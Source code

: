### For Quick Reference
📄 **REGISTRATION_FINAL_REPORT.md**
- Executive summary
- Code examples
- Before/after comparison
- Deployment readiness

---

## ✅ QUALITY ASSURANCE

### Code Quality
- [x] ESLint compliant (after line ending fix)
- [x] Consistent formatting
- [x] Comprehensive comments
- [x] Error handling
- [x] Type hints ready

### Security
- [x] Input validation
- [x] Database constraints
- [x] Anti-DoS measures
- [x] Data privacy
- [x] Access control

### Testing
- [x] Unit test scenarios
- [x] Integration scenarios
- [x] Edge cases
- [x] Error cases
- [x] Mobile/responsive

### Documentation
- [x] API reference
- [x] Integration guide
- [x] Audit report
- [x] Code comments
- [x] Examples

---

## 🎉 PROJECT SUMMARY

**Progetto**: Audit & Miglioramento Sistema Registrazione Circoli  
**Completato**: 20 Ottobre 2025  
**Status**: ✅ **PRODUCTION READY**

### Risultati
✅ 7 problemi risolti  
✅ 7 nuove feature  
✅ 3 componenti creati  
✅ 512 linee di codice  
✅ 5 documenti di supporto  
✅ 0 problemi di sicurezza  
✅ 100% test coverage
#####
**TASK BRIEF**
Please write the full listing out again, exactly.

**TASK OUTPUT**
Source code

:### For Quick Reference
📄 **REGISTRATION_FINAL_REPORT.md**
- Executive summary
- Code examples
- Before/after comparison
- Deployment readiness

---

## ✅ QUALITY ASSURANCE

### Code Quality
- [x] ESLint compliant (after line ending fix)
- [x] Consistent formatting
- [x] Comprehensive comments
- [x] Error handling
- [x] Type hints ready

### Security
- [x] Input validation
- [x] Database constraints
- [x] Anti-DoS measures
- [x] Data privacy
- [x] Access control

### Testing
- [x] Unit test scenarios
- [x] Integration scenarios
- [x] Edge cases
- [x] Error cases
- [x] Mobile/responsive

### Documentation
- [x] API reference
- [x] Integration guide
- [x] Audit report
- [x] Code comments
- [x] Examples

---

## 🎉 PROJECT SUMMARY

**Progetto**: Audit & Miglioramento Sistema Registrazione Circoli  
**Completato**: 20 Ottobre 2025  
**Status**: ✅ **PRODUCTION READY**

### Risultati
✅ 7 problemi risolti  
✅ 7 nuove feature  
✅ 3 componenti creati  
✅ 512 linee di codice  
✅ 5 documenti di supporto  
✅ 0 problemi di sicurezza  
✅ 100% test coverage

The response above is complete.